Fatemi dire, infine, che questo paese non ha opposizione. Perché il PD è il primo colpevole di tutte le leggi liberticide, le privatizzazioni e le concessioni alle multinazionali. Pensiamo alle cosiddette liberalizzazioni promosse da Pierluigi Bersani. I criminali bombardamenti effettuati contro la Serbia quando a capo del governo italiano c’era Massimo D’Alema. Questi dirigenti, che hanno svenduto e distrutto la sinistra italiana, hanno spalancato le porte del paese alla Troika. Non hanno alcun legame con la classe operaia e lavoratrice, perché rispondono solamente agli interessi di determinati settori del capitale internazionale.

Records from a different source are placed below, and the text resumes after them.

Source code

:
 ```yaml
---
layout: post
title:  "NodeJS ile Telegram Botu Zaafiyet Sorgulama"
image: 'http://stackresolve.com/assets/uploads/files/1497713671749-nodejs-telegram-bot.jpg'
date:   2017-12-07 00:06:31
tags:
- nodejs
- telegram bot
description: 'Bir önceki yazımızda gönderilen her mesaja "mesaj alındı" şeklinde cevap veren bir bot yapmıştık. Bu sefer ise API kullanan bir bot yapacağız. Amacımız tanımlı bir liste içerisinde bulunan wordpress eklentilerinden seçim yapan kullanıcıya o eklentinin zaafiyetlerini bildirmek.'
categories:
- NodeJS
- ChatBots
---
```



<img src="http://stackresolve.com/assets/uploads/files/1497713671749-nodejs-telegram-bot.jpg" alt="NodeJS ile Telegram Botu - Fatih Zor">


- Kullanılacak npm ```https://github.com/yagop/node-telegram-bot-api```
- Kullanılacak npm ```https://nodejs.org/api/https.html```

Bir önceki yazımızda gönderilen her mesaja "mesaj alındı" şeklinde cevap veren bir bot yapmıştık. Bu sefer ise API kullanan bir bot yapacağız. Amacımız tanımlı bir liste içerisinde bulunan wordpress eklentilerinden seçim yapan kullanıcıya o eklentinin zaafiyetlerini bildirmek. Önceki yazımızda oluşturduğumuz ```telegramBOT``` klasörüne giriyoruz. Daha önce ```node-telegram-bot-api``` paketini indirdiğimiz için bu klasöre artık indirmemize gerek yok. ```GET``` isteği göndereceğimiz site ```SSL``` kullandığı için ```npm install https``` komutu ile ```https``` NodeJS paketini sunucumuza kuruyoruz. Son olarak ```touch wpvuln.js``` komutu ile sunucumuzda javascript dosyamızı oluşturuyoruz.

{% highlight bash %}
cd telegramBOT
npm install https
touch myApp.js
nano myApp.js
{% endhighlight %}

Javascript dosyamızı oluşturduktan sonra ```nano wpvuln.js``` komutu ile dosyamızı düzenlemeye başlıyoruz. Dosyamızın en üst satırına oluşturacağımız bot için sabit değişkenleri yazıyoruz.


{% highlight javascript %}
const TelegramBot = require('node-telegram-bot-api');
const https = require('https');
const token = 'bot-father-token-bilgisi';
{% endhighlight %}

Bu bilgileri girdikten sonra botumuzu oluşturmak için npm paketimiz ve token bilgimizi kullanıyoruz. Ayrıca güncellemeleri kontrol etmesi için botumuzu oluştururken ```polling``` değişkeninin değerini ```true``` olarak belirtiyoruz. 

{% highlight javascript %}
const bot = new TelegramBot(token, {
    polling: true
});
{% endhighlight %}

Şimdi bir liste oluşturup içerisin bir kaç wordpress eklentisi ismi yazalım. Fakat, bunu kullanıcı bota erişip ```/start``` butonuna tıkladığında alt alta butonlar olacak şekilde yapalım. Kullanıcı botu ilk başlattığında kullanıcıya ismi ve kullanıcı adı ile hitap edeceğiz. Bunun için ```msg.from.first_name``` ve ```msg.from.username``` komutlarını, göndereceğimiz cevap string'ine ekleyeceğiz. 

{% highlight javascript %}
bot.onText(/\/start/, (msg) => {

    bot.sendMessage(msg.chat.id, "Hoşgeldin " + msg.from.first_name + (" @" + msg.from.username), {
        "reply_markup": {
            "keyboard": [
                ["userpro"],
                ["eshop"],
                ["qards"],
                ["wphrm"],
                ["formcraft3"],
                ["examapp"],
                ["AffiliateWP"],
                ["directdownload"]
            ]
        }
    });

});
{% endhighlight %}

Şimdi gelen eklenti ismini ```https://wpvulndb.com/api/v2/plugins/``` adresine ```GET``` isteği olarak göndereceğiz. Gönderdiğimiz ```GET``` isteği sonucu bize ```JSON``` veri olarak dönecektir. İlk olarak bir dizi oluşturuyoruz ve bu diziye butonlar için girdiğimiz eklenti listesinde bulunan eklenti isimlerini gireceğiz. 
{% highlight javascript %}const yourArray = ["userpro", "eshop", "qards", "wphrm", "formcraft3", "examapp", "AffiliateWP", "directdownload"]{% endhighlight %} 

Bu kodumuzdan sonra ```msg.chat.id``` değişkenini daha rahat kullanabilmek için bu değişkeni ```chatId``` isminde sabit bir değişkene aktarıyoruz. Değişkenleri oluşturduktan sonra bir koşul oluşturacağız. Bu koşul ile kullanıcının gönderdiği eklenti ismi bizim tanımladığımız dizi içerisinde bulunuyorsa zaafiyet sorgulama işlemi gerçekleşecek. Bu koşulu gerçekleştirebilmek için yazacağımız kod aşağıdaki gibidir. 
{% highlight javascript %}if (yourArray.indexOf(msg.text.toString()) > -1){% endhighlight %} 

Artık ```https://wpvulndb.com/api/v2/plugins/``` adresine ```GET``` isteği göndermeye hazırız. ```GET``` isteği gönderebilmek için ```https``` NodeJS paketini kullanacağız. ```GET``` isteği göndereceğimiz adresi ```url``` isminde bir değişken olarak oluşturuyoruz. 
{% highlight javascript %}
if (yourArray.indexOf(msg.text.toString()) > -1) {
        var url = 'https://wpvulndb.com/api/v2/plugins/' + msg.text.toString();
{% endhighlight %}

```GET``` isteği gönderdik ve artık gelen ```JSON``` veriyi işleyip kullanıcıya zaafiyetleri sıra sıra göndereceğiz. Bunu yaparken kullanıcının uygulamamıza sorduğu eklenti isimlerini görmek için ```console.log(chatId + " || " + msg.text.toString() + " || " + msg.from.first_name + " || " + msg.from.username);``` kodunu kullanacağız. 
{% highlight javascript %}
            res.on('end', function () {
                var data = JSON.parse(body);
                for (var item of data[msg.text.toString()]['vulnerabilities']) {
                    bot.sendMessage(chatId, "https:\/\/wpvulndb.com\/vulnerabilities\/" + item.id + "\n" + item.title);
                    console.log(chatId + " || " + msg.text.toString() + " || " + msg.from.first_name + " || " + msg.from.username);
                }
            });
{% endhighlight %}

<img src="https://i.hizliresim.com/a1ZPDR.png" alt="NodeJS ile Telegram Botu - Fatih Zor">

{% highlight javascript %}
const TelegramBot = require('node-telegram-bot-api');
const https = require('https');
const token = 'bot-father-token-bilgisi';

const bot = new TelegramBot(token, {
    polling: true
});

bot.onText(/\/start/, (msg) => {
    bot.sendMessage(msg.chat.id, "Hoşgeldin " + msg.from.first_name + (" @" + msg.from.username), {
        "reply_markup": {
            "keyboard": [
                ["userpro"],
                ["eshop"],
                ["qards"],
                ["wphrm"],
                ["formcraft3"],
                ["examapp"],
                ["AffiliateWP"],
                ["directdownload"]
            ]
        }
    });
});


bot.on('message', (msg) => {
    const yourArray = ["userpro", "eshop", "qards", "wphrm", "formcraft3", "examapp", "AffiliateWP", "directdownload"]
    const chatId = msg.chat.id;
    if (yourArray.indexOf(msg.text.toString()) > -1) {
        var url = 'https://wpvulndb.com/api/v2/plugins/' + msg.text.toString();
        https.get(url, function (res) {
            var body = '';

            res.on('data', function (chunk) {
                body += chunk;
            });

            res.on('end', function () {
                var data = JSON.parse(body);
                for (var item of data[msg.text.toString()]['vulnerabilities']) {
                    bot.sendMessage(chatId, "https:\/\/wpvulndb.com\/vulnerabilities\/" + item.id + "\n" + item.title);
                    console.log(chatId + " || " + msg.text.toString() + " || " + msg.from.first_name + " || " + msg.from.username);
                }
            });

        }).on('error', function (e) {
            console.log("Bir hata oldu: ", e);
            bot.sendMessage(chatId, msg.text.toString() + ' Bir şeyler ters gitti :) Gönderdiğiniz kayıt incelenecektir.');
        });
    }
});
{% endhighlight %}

Questo è un paese che attualmente è senza governo ed opposizione. L’unica opposizione è quella delle strade, l’opposizione è quella dei pochissimi mass-media liberi e indipendenti, e quella di sindacati come l’USB, dei movimenti sociali e di forze come Potere al Popolo che cercano di organizzarsi e darsi una prospettiva. Una prospettiva che insieme a Eurostop e altri movimenti indichiamo nell’uscita da Euro e NATO, per la creazione di un’ALBA Euromediterranea, che abbia come modello l’esperienza latinoamericana. Quindi nazionalizzazioni, sviluppo autodeterminato e democrazia economica a carattere socialista.